The CuBox-i devices are a series of small-footprint, always-on computers based on the FreeScale i.MX6 chipset.

Bootloader support

The CuBox-i uses U-Boot as a bootloader, and is supported by the U-Boot version in Debian 9/Stretch onwards.

The CuBox-i U-Boot uses SPL (allowing the same U-Boot image to be used across multiple models), and should be installed to the SD card using the layout described here. Note that this version of U-Boot will also support reading the second-stage bootloader from a FAT filesystem on the first partition of the device; however, since U-Boot also reads its environment from an offset of 384K on the SD card, there is 342K of reserved space at the front of the disk which will be otherwise unused. It is therefore recommended to install U-Boot to the embedded space at the front of the disk, and not to set up a dedicated boot partition on the SD card.

Kernel support

The CuBox-i is supported by the armmp linux kernel (4.9+) in Debian Stretch including serial console, usb, ethernet, mmc, HDMI, eSATA and ir receiver.

Installing Debian

Starting from Debian 8/Jessie, the cubox-i and hummingboard are supported through the official debian installer.

Be prepared to attach a serial console to your cubox-i/hummingboard, because the installer does not output on the HDMI interface. This can be done for example by installing GNU Screen and launching:

screen /dev/ttyUSB0 115200

The serial console is available both in the installer and after rebooting into a newly installed (buster) system.

Currently (2019-07-30), it seems that when the installer finished and should boot into the new system it hangs and needs a manual power cycle.

Desktop Environments

On Debian 10/Buster GNOME defaults to Wayland and works out of the box. Still it is important to boot the kernel with the cma=... parameter set, e.g. cma=256M:

# echo 'setenv bootargs ${bootargs} cma=256M' | tee /etc/flash-kernel/ubootenv.d/cma  && flash-kernel

See also cma entry for the Wandboard

Ethernet HW Errata ERR004512

ERR004512 results in a risk of ethernet RX FIFO overrun on the i.MX6 chip in the Cubox-i.

A solid description of the issue and workarounds implemented in the Linux kernel is given at Boundarydevices

Good news is that is seems that Debian buster contains at least the most relevant patches. But even with these patches, it is required to enable flow control on the switch which connects to the Cubox-i. With flowcontrol I saw bandwidths of around 400 MBit/s for TX and 600 MBit/s for RX with Debian buster (measured by iperf). With Debian stretch I saw that enabling flow control also removes the overflows and increases the measured bandwidth, but it was lower than with the buster installation (even with a backports kernel).

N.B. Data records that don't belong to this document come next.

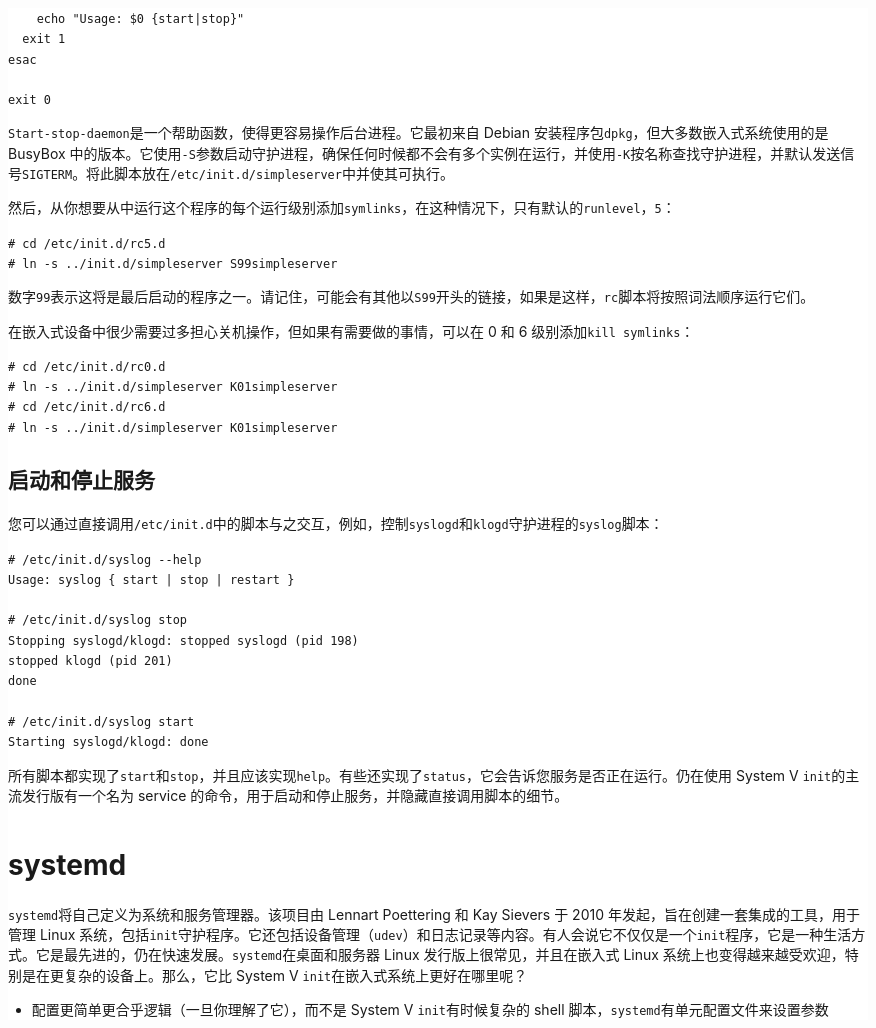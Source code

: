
 ```
    echo "Usage: $0 {start|stop}"
  exit 1
esac

exit 0
```

`Start-stop-daemon`是一个帮助函数，使得更容易操作后台进程。它最初来自 Debian 安装程序包`dpkg`，但大多数嵌入式系统使用的是 BusyBox 中的版本。它使用`-S`参数启动守护进程，确保任何时候都不会有多个实例在运行，并使用`-K`按名称查找守护进程，并默认发送信号`SIGTERM`。将此脚本放在`/etc/init.d/simpleserver`中并使其可执行。

然后，从你想要从中运行这个程序的每个运行级别添加`symlinks`，在这种情况下，只有默认的`runlevel`，`5`：

```
# cd /etc/init.d/rc5.d
# ln -s ../init.d/simpleserver S99simpleserver
```

数字`99`表示这将是最后启动的程序之一。请记住，可能会有其他以`S99`开头的链接，如果是这样，`rc`脚本将按照词法顺序运行它们。

在嵌入式设备中很少需要过多担心关机操作，但如果有需要做的事情，可以在 0 和 6 级别添加`kill symlinks`：

```
# cd /etc/init.d/rc0.d
# ln -s ../init.d/simpleserver K01simpleserver
# cd /etc/init.d/rc6.d
# ln -s ../init.d/simpleserver K01simpleserver
```

## 启动和停止服务

您可以通过直接调用`/etc/init.d`中的脚本与之交互，例如，控制`syslogd`和`klogd`守护进程的`syslog`脚本：

```
# /etc/init.d/syslog --help
Usage: syslog { start | stop | restart }

# /etc/init.d/syslog stop
Stopping syslogd/klogd: stopped syslogd (pid 198)
stopped klogd (pid 201)
done

# /etc/init.d/syslog start
Starting syslogd/klogd: done
```

所有脚本都实现了`start`和`stop`，并且应该实现`help`。有些还实现了`status`，它会告诉您服务是否正在运行。仍在使用 System V `init`的主流发行版有一个名为 service 的命令，用于启动和停止服务，并隐藏直接调用脚本的细节。

# systemd

`systemd`将自己定义为系统和服务管理器。该项目由 Lennart Poettering 和 Kay Sievers 于 2010 年发起，旨在创建一套集成的工具，用于管理 Linux 系统，包括`init`守护程序。它还包括设备管理（`udev`）和日志记录等内容。有人会说它不仅仅是一个`init`程序，它是一种生活方式。它是最先进的，仍在快速发展。`systemd`在桌面和服务器 Linux 发行版上很常见，并且在嵌入式 Linux 系统上也变得越来越受欢迎，特别是在更复杂的设备上。那么，它比 System V `init`在嵌入式系统上更好在哪里呢？

+   配置更简单更合乎逻辑（一旦你理解了它），而不是 System V `init`有时候复杂的 shell 脚本，`systemd`有单元配置文件来设置参数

With link level flow control enabled, there should be no RX overruns or dropped frames as shown below:

rd@home:~$ /sbin/ifconfig eth0
eth0: flags=4163<UP,BROADCAST,RUNNING,MULTICAST>  mtu 1500
        inet6 fe80::d263:b4ff:fe00:325c  prefixlen 64  scopeid 0x20<link>
        ether d0:63:b4:00:32:5c  txqueuelen 1000  (Ethernet)
        RX packets 133763491  bytes 1832846878 (1.7 GiB)
        RX errors 0  dropped 0  overruns 0  frame 0
        TX packets 11202123  bytes 395662770 (377.3 MiB)
        TX errors 0  dropped 0 overruns 0  carrier 0  collisions 0

rd@home:~$ 

Without link level flow control, there may be RX fifo overruns and dropped frames on the cubox ethernet network interface. I have seen bandwidth degradation down to 2 MBit/s on the RX side. I think the latency for retries determines the performance degradation...i.e. on the local networks the bandwidths are still higher if talking to a remote machine on the WAN, severe drops must be expected.